According to Planned Parenthood, these aborted and stillborn remains are the major source of embryonic stem cells and fetal tissue. Researchers, from various settings like academic institutions, commercial companies and institutions outside of the US, usually acquire these remains through private arrangements from nearby individual obstetricians because of the need for immediate delivery to the researchers' laboratories to prevent deterioration.
It has been reported that there is no formal national organization that accomplishes these tasks. Organizations wanting access to these remains deal directly with private laboratories or pharmaceutical companies. After women have given consent in writing for abortions, they are solicited to donate the remains for research.
The National Institutes of Health (NIH) Revitalization Act of 1993 prohibits these women, if they choose to allow the remains to be used in this manner, from knowing who will receive the remains or voicing any form of opposition to who will receive the remains.
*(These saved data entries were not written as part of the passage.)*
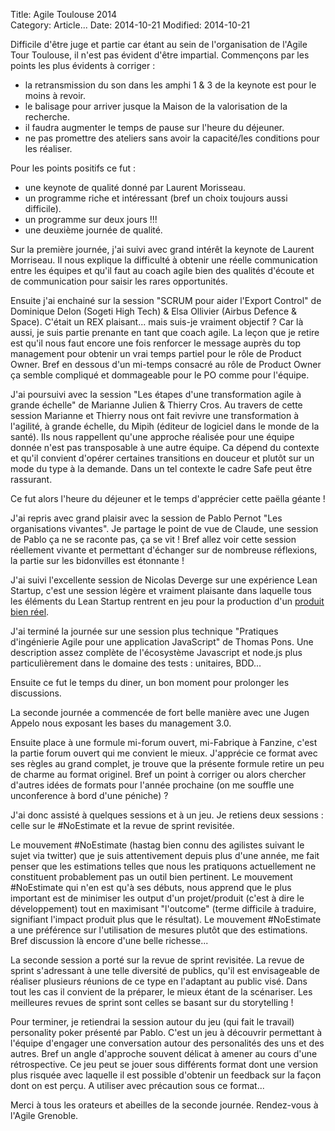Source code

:Title: Agile Toulouse 2014  
Category: Article...
Date: 2014-10-21
Modified: 2014-10-21

Difficile d'être juge et partie car étant au sein de l'organisation de
l'Agile Tour Toulouse, il n'est pas évident d'être impartial. Commençons par
les points les plus évidents à corriger : 
- la retransmission du son dans les amphi 1 & 3 de la keynote est pour le moins à revoir.
- le balisage pour arriver jusque la Maison de la valorisation de la recherche.
- il faudra augmenter le temps de pause sur l'heure du déjeuner. 
- ne pas promettre des ateliers sans avoir la capacité/les conditions pour les réaliser. 

Pour les points positifs ce fut : 
- une keynote de qualité donné par Laurent Morisseau.
- un programme riche et intéressant (bref un choix toujours aussi difficile).
- un programme sur deux jours !!! 
- une deuxième journée de qualité.

Sur la première journée, j'ai suivi avec grand intérêt la keynote de Laurent
Morriseau. Il nous explique la difficulté à obtenir une réelle communication
entre les équipes et qu'il faut au coach agile bien des qualités d'écoute et
de communication pour saisir les rares opportunités. 

Ensuite j'ai enchainé sur la session "SCRUM pour aider l'Export Control" de
Dominique Delon (Sogeti High Tech) & Elsa Ollivier (Airbus Defence & Space). C'était un REX plaisant... mais
suis-je vraiment objectif ? Car là aussi, je suis partie prenante en tant que
coach agile. La leçon que je retire est qu'il nous faut encore une fois
renforcer le message auprès du top management pour obtenir un vrai temps
partiel pour le rôle de Product Owner. Bref en dessous d'un mi-temps consacré
au rôle de Product Owner ça semble compliqué et dommageable pour le PO comme
pour l'équipe.

J'ai poursuivi avec la session "Les étapes d'une transformation agile à grande
échelle" de Marianne Julien & Thierry Cros. Au travers de cette session
Marianne et Thierry nous ont fait revivre une transformation à l'agilité, à
grande échelle, du Mipih (éditeur de logiciel dans le monde de la santé). Ils
nous rappellent qu'une approche réalisée pour une équipe donnée n'est pas
transposable à une autre équipe. Ca dépend du contexte et qu'il convient
d'opérer certaines transitions en douceur et plutôt sur un mode du type à
la demande. Dans un tel contexte le cadre Safe peut être rassurant.

Ce fut alors l'heure du déjeuner et le temps d'apprécier cette paëlla géante !

J'ai repris avec grand plaisir avec la session de Pablo Pernot "Les
organisations vivantes". Je partage le point de vue de Claude, une session de
Pablo ça ne se raconte pas, ça se vit ! Bref allez voir cette session
réellement vivante et permettant d'échanger sur de nombreuse réflexions, la
partie sur les bidonvilles est étonnante !

J'ai suivi l'excellente session de Nicolas Deverge sur une expérience Lean
Startup, c'est une session légère et vraiment plaisante dans laquelle tous les
éléments du Lean Startup rentrent en jeu pour la production d'un [produit bien
réel](https://www.keysmag.net/).

J'ai terminé la journée sur une session plus technique "Pratiques d'ingénierie
Agile pour une application JavaScript" de Thomas Pons. Une description assez
complète de l'écosystème Javascript et node.js plus particulièrement dans le
domaine des tests : unitaires, BDD...

Ensuite ce fut le temps du diner, un bon moment pour prolonger les
discussions.

La seconde journée a commencée de fort belle manière avec une Jugen Appelo
nous exposant les bases du management 3.0. 

Ensuite place à une formule mi-forum ouvert, mi-Fabrique à Fanzine, c'est la
partie forum ouvert qui me convient le mieux. J'apprécie ce format avec ses
règles au grand complet, je trouve que la présente formule retire un peu de
charme au format originel. Bref un point à corriger ou alors chercher d'autres
idées de formats pour l'année prochaine (on me souffle une unconference à bord
d'une péniche) ?

J'ai donc assisté à quelques sessions et à un jeu. Je retiens deux sessions :
celle sur le #NoEstimate et la revue de sprint revisitée. 

Le mouvement #NoEstimate (hastag bien connu des agilistes suivant le sujet via
twitter) que je suis attentivement depuis plus d'une année, me fait penser que
les estimations telles que nous les pratiquons actuellement ne constituent
probablement pas un outil bien pertinent. Le mouvement #NoEstimate qui n'en
est qu'à ses débuts, nous apprend que le plus important est de minimiser les
output d'un projet/produit (c'est à dire le développement) tout en maximisant
"l'outcome" (terme difficile à traduire, signifiant l'impact produit plus que
le résultat). Le mouvement #NoEstimate a une préférence sur l'utilisation de
mesures plutôt que des estimations. Bref discussion là encore d'une belle
richesse...

La seconde session a porté sur la revue de sprint revisitée. La revue de
sprint s'adressant à une telle diversité de publics, qu'il est envisageable de
réaliser plusieurs réunions de ce type en l'adaptant au public visé. Dans tout
les cas il convient de la préparer, le mieux étant de la scénariser. Les
meilleures revues de sprint sont celles se basant sur du storytelling !

Pour terminer, je retiendrai la session autour du jeu (qui fait le travail)
personality poker présenté par Pablo. C'est un jeu à découvrir permettant à
l'équipe d'engager une conversation autour des personalités des uns et des
autres. Bref un angle d'approche souvent délicat à amener au cours d'une
rétrospective. Ce jeu peut se jouer sous différents format dont une version
plus risquée avec laquelle il est possible d'obtenir un feedback sur la
façon dont on est perçu. A utiliser avec précaution sous ce format...

Merci à tous les orateurs et abeilles de la seconde journée.
Rendez-vous à l'Agile Grenoble.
This act authorizes federal support for research on those materials obtained from those remains, whether from spontaneous or induced abortions or stillbirths.
Genetic research on any number of genes, in it's preliminary stages, is being funded and supported by governmental agencies and pharmaceutical companies, with a new strategy of funding for the drug companies coming from individuals and foundations and going directly to the drug companies.
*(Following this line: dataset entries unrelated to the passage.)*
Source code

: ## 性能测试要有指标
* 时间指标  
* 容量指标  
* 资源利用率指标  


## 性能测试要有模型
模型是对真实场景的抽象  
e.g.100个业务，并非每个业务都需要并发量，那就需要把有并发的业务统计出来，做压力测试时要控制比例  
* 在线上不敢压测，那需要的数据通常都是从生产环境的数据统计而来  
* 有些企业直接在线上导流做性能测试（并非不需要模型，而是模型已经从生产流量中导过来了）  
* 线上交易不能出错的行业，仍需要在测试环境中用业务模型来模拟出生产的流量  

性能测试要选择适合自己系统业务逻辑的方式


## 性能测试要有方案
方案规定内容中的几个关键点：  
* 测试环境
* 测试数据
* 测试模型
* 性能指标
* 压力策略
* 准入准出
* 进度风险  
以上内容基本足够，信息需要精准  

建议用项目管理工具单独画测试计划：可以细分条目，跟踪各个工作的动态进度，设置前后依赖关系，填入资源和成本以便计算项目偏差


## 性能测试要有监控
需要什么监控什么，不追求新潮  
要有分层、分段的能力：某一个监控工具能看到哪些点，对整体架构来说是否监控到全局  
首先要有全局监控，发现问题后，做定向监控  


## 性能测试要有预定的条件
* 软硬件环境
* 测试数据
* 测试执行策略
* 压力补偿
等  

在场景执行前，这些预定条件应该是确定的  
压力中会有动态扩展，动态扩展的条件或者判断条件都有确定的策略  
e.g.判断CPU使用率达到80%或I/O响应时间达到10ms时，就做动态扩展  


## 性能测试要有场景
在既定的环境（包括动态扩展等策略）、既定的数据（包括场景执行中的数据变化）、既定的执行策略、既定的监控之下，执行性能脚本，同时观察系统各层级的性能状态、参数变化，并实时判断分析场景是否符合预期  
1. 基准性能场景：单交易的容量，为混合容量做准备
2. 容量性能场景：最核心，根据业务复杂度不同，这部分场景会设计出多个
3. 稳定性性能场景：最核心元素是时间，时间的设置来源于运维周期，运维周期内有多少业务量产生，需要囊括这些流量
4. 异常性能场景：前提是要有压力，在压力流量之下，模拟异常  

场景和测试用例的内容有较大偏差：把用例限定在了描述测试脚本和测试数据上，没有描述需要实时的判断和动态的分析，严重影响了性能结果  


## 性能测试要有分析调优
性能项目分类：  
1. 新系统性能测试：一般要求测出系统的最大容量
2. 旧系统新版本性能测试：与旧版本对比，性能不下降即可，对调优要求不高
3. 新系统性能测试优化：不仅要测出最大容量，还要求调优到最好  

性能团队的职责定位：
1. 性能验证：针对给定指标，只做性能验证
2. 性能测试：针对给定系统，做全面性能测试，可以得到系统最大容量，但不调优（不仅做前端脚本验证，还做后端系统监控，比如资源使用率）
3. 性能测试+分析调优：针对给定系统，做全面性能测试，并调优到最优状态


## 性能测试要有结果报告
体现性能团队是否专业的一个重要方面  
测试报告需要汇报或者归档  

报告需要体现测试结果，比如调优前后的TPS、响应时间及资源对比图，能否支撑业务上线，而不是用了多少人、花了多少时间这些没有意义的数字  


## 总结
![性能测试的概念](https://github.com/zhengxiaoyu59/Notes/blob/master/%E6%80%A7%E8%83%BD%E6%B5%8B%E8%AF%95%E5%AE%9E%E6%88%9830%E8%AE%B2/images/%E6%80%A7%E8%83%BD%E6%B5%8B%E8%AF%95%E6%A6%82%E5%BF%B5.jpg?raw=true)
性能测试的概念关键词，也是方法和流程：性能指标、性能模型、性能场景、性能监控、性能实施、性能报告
Massive government studies around the world are engaged in doing basic genetic identification, to aid in the process of targeting specific genes, as a cost saving measure for the pharmaceutical industry and other possible researchers. The primary revealed use for this research has been for the development of genetic prenatal testing for determining birth defects.
Recently, in May 2007, the New York Times ran a story about a meeting organized in Detroit, Michigan to help people better understand children with Down Syndrome. There is a growing concern and fear among those identified as advocates for those with Down Syndrome that genetic testing may represent a new form of eugenics. It has been reported that 90% of pregnant women who are informed after prenatal testing that their unborn will have Down Syndrome choose abortion.
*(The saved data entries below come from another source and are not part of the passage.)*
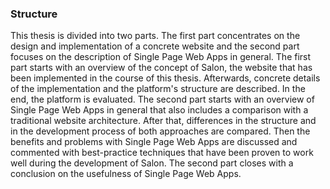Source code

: ### Structure
This thesis is divided into two parts. The first part concentrates on the design and implementation of a concrete website and the second part focuses on the description of Single Page Web Apps in general.
The first part starts with an overview of the concept of Salon, the website that has been implemented in the course of this thesis. Afterwards, concrete details of the implementation and the platform's structure are described. In the end, the platform is evaluated.
The second part starts with an overview of Single Page Web Apps in general that also includes a comparison with a traditional website architecture. After that, differences in the structure and in the development process of both approaches are compared. Then the benefits and problems with Single Page Web Apps are discussed and commented with best-practice techniques that have been proven to work well during the development of Salon. The second part closes with a conclusion on the usefulness of Single Page Web Apps.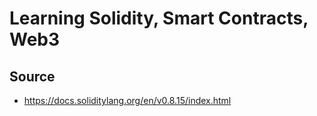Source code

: # Learning Solidity, Smart Contracts, Web3

## Source

- https://docs.soliditylang.org/en/v0.8.15/index.html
Will the connections and relationships between business, in the form of the drug industry, health care facilities and research institutions result in a possible increase in abortions, a concern raised at Womensenews.org in an article entitled New Prenatal Tests Raise Hopes and Fears, as a result of future mothers being informed that their unborn children will be born defective and victims of some horrible condition or disease?
Given the complexity and difficulty of any decisions to be made by any parents given the news of possible health issues and challenges for their child, the question is what level of disability or intellectual limitation might deem it advisable for steering prospective parents toward discontinuing a pregnancy?
As the demand for more diverse genetic samples and materials are desired, are any of our biological samples safe when we go to the hospital, clinic or physician unless we specifically dictate exactly what we will allow to be done with any parts of ourselves we are asked to provide for testing?
Appearing at Stem Cell Information, a web page maintained by the NIH, under Research and Policy Questions:
1) Which research is best to pursue?
The development of stem cell lines that can produce many tissues of the human body is an important scientific breakthrough. This research has the potential to revolutionize the practice of medicine and improve the quality and length of life. Given the enormous promise of stem cells therapies for so many devastating diseases, NIH believes that it is important to simultaneously pursue all lines of research and search for the very best sources of these cells.
We must make ourselves aware of the links and connections that power this current technology because, for a great many involved, this is business and business exists to turn a profit. These profits must not come at the expense or as the result of an uninformed populous, that waits silently on the sidelines, ignorant and oblivious to the possible danger of misuse and abuse that may await.